# Throttle position sensor for 2001 Altima



## Ognacho (Jul 18, 2018)

Does anyone know if a 2001 Altima is equipped with an electronic throttle position sensor. Does it have to be relearned/reprogram after performing a throttle body cleaning (TBC). Prior to cleaning the engine would started to bog down when I accelerated. I decided to clean the MAF, change the fuel filter/air filter and clean the TB. I did disconnected the electrical connections on the TB before removing it. I did manually open the throttle plate to clean the interior of the the throttle body. After cleaning all the components I started the car and the RPM when up to 2000. When I depress the accelerator the car would start to bog down and stop running. Not sure what happened. Prior to the car bogging down it was running great. The Service Engine Soon light was on and the code was P0402. Appreciate any help.


----------



## smj999smj (Jan 1, 2006)

No, not the type of throttle position switch that you're thinking of. It's held onto the side of the throttle body with two bolts. When replacing, there is a specific adjustment procedure for it required and the closed throttle position switch has to be re-learned. Consult the FSM if you replace it; NICO Club's site has free, online factory service manuals.

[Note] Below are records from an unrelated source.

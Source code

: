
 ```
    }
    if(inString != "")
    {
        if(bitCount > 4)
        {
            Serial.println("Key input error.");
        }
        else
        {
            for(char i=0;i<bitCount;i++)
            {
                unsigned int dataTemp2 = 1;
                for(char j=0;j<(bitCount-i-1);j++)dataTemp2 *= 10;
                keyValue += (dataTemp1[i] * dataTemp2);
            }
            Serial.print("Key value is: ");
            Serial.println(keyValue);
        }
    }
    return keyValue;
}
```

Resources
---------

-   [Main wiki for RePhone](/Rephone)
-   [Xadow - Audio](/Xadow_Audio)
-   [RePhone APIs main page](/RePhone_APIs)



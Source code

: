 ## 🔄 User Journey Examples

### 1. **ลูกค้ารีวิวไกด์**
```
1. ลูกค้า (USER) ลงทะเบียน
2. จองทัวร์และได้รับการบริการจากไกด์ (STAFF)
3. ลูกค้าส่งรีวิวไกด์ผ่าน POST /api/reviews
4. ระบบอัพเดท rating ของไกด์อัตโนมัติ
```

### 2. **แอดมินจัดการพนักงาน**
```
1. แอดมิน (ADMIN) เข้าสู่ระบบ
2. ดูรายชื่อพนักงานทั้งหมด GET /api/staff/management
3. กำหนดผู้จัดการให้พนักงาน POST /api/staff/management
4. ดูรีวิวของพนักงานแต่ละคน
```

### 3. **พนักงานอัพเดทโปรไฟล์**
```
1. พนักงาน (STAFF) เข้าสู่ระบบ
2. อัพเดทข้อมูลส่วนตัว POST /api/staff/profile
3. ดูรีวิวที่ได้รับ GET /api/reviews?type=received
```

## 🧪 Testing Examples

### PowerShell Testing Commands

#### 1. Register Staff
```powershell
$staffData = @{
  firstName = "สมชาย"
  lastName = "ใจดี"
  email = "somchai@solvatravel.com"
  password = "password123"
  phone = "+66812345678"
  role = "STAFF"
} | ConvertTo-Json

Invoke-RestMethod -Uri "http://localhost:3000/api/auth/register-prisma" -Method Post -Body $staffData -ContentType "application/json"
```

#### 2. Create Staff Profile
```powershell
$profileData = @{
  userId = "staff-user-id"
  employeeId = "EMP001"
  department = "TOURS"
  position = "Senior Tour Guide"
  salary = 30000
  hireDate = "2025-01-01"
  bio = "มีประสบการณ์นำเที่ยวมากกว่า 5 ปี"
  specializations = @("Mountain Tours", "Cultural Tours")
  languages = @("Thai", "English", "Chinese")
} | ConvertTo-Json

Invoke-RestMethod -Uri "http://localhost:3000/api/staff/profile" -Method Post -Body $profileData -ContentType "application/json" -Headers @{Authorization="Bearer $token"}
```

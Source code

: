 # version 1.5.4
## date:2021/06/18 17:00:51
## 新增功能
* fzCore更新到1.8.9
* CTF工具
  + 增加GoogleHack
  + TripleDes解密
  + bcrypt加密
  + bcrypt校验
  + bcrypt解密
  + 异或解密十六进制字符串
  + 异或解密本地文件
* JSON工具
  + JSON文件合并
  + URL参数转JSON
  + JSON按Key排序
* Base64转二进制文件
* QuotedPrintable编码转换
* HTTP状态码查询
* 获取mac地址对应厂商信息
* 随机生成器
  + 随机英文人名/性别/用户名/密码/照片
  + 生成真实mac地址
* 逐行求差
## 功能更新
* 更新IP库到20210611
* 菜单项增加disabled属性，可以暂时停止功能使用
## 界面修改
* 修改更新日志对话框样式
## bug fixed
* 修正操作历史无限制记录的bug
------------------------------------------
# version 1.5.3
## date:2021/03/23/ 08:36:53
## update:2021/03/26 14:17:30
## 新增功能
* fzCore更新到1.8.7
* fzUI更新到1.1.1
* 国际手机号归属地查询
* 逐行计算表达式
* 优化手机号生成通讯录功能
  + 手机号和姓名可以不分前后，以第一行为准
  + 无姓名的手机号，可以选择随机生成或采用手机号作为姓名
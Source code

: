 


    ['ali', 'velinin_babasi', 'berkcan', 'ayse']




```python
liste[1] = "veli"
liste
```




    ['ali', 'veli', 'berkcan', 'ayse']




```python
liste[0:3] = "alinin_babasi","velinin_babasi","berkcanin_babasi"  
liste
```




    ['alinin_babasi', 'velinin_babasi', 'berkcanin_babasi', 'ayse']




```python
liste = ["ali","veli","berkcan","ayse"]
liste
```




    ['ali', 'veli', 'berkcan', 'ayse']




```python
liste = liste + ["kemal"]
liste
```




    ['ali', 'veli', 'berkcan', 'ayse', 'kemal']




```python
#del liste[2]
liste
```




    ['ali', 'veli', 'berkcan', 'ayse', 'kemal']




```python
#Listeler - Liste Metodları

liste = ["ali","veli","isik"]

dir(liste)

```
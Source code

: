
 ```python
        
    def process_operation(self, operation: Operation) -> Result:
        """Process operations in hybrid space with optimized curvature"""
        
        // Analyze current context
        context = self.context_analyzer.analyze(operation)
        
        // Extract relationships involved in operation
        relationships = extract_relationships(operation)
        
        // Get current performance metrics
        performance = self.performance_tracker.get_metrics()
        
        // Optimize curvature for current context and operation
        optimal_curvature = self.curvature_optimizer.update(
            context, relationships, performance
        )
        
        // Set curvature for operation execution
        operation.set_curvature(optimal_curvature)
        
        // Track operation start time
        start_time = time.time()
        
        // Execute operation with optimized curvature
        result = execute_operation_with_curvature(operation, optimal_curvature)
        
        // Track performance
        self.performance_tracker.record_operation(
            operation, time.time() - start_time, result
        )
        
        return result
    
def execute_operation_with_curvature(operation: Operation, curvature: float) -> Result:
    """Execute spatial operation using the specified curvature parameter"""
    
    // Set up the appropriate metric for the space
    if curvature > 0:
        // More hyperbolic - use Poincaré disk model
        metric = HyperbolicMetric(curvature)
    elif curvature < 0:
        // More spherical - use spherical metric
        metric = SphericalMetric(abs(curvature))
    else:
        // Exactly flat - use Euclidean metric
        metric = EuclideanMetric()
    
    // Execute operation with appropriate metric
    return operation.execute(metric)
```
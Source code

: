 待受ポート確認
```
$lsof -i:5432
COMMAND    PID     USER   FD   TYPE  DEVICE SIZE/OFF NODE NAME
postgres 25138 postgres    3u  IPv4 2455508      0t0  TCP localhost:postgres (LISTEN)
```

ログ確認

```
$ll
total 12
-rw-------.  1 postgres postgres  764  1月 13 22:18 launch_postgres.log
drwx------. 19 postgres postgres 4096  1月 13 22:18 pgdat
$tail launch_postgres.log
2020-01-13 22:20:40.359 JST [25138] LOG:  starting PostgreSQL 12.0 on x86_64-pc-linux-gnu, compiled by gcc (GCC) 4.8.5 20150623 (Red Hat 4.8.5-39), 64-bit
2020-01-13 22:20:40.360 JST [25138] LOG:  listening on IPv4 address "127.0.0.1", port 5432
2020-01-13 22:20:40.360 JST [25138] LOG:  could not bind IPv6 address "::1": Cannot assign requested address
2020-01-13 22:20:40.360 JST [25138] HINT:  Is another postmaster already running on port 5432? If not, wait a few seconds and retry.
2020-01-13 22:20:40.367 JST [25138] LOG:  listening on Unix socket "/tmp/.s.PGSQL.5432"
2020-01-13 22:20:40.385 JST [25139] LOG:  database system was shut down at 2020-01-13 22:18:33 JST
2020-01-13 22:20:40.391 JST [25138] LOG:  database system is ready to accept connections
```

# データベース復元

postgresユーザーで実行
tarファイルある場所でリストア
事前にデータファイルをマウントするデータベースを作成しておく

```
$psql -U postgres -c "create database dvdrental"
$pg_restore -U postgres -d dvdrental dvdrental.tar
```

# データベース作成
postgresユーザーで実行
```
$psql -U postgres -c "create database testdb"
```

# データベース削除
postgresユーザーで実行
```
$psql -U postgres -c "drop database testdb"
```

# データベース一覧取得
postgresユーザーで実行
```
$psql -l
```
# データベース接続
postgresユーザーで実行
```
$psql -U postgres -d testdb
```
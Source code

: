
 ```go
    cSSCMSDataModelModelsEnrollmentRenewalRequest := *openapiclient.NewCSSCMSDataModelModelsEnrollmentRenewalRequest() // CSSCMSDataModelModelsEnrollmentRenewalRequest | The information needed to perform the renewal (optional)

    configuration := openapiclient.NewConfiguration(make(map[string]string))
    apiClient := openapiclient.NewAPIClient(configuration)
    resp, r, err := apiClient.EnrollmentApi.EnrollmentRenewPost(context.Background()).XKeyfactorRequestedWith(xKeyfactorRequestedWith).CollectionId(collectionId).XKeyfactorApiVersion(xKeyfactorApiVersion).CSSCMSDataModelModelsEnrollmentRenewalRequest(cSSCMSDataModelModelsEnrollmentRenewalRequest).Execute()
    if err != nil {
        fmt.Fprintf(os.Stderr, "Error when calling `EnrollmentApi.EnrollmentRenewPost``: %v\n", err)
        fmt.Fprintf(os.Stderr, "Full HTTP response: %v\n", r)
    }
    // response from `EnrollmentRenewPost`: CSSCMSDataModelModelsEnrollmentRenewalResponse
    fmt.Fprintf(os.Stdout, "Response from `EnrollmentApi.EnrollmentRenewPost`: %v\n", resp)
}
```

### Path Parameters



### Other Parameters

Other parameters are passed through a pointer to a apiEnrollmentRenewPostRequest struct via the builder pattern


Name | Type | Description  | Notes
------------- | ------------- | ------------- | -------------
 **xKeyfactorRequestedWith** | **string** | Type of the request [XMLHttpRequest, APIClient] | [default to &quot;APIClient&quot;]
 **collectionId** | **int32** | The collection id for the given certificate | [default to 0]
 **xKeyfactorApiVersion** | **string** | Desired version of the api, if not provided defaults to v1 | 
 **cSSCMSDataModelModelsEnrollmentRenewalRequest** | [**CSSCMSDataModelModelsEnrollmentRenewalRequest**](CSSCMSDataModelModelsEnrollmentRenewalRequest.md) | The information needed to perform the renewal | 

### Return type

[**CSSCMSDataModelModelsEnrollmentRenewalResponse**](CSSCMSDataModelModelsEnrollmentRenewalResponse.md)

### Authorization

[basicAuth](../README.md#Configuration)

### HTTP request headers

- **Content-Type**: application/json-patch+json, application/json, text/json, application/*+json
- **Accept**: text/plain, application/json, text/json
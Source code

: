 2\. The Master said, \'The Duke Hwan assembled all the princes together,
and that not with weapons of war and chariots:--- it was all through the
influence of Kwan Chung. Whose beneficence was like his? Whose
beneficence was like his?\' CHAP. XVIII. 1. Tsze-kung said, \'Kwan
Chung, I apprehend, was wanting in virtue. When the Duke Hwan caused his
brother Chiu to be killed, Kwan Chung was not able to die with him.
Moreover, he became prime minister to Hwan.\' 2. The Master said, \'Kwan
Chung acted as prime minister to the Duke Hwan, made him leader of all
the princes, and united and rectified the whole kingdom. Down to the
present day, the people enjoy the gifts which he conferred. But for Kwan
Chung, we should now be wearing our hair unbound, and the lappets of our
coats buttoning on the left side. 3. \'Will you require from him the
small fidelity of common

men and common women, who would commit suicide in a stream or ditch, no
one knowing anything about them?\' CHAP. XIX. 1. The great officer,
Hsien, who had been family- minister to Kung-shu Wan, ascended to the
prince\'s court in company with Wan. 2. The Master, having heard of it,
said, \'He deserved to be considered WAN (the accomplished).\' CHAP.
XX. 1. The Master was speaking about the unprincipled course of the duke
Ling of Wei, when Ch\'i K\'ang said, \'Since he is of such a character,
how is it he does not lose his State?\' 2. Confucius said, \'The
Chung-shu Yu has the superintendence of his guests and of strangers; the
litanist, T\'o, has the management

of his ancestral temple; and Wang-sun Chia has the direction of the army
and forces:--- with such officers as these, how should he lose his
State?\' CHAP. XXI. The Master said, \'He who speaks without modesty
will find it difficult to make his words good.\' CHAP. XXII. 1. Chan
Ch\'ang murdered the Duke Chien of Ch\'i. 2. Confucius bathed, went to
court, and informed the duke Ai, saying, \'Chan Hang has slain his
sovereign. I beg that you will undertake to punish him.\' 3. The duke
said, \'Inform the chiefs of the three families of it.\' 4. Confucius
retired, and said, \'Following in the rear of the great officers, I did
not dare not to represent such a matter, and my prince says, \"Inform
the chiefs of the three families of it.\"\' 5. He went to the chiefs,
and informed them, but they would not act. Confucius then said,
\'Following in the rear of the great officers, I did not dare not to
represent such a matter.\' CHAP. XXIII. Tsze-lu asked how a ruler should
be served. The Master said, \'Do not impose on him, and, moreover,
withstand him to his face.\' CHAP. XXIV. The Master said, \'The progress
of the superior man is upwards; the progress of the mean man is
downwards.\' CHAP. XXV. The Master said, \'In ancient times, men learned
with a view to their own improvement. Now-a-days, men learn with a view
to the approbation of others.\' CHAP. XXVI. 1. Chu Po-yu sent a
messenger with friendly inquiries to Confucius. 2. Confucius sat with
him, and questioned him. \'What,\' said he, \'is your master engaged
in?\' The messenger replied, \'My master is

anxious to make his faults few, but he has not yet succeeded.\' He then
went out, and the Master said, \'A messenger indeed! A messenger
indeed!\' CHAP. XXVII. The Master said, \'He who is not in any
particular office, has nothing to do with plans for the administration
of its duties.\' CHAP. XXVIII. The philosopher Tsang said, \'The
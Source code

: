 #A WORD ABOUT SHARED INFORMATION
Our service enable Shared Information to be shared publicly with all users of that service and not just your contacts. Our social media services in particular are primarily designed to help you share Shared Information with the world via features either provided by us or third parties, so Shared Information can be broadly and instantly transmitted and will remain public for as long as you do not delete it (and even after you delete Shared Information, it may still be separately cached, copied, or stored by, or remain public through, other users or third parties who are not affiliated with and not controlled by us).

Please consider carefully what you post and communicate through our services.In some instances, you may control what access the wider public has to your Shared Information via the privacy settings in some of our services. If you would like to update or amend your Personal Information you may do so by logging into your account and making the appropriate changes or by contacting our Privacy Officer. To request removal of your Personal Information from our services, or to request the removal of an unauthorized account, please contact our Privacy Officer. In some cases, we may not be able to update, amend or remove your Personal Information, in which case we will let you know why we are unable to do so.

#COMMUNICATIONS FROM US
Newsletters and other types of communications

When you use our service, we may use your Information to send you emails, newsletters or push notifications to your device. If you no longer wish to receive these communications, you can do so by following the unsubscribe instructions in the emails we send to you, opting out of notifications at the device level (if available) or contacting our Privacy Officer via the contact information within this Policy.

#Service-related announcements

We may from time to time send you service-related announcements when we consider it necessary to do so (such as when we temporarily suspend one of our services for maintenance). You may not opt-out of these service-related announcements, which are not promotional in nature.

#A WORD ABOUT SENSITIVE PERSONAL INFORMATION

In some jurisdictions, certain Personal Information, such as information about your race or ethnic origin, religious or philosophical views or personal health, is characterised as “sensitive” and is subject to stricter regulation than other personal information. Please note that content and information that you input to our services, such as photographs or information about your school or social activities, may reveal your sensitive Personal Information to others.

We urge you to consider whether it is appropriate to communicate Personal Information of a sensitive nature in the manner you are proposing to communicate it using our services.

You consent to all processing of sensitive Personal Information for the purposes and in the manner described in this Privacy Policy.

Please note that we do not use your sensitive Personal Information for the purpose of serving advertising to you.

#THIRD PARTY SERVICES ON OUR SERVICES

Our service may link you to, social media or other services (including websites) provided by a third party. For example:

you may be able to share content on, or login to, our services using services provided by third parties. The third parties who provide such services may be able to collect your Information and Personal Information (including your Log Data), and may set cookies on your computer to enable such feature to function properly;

P0402 is an EGR code. If you cleaned the throttle body on the engine and spray cleaner into the engine, it will tend to start (initially) like a flooded engine. Erase the codes and take it for a good ride and see if the codes re-trigger before digging into them.


----------



## Ognacho (Jul 18, 2018)

smj999smj said:


> No, not the type of throttle position switch that you're thinking of. It's held onto the side of the throttle body with two bolts. When replacing, there is a specific adjustment procedure for it required and the closed throttle position switch has to be re-learned. Consult the FSM if you replace it; NICO Club's site has free, online factory service manuals.
> View attachment 5997
> 
> P0402 is an EGR code. If you cleaned the throttle body on the engine and spray cleaner into the engine, it will tend to start (initially) like a flooded engine. Erase the codes and take it for a good ride and see if the codes re-trigger before digging into them.


Thanks for your quick response and help. I'm a 75 year old DIY, my Altima 2001 for the most part is a good running little car and like me it needs a little tender care. 

Just so I an clear. The throttle position sensor on my 2001 Altima, opens the butterfly plate in the TB when the gas pedal is depressed. The sensor has two electrical connector on the side of the TB (which I disconnected) The only information I could find on you-tube for TB was for a 2002 and newer. This type does require the TB to be relearned. After completing maintenance on my 2001 and the rpm surged to 2000 I was lost. I didn't find anything on 2001 so I am glad I when to the "Forum"

I did spray TB cleaner in the intake manifold and clean it as far as I could reach. Plan one...I will try erasing the code and take it for a ride. One question, once I erase the code and start the car and the rpm surge to 2000. Should I wait for the rpm's to return to normal ie (750 rpm). What if the rpm do not come down? What's next?

I looked up the NICO club and found a long list of PDF files. Do you know what PDF file covers specific adjustment procedure to relearn the TB switch that you mentioned, if plan one doesn't work.

Thanks for the help. Ognacho


----------



## smj999smj (Jan 1, 2006)

Your throttle position sensor doesn't open the throttle plate; that would be a throttle actuator system used on the 2002 Altima. When you press your gas pedal, it operates a throttle cable, which attaches to a throttle drum on the side of the throttle body. As the cable pulls the drum, it turns the throttle shaft which causes the throttle valve (or, "butterfly valve") to open. The end of the throttle shaft turns a lever in the throttle position sensor, which uses variable resistance to affect the voltage signal being sent to the ECM. By the amount of voltage sent to the ECM, it determines how open the throttle valve is. 
One of the harness connectors on the throttle position sensor is for the throttle position sensor, itself. The other connector is for the closed throttle position switch. 
When adjusting base idle, the engine needs to be fully warmed up. Run the engine at 2000 RPM for 2 minutes and then let it idle. Shut off the engine and unplug the throttle position sensor. Start the engine and rev it a couple of times and then let it idle; it will be in "timing set mode." Now is the time to adjust the base idle using the screw on the IACV-AAC valve (which can be seen if you look down between the #1 and #2 intake runners, IIRC). Also, ignition timing is to be adjusted to spec at this time, as well. Once done, turn off the engine and reconnect the harness connector to the TPS. If, while adjusting the idle during this method, it can't be lower or raised to spec, it may be possible that the IACV-AAC valve is bad; also, inspect for other issues such as vacuum leaks, improper fuel pressure, etc. After timing and base idle have been adjusted, the closed throttle position must be re-learned. While this should be done "properly" with a scan tool to be sure the closed throttle switch position has been learned, you can usually get it done by simply turning the ignition switch to "on" for several seconds and then "off" for several seconds, repeating this procedure about 12-13 times.

These procedures are in the "EC" section pdf file, for "Engine Control."


----------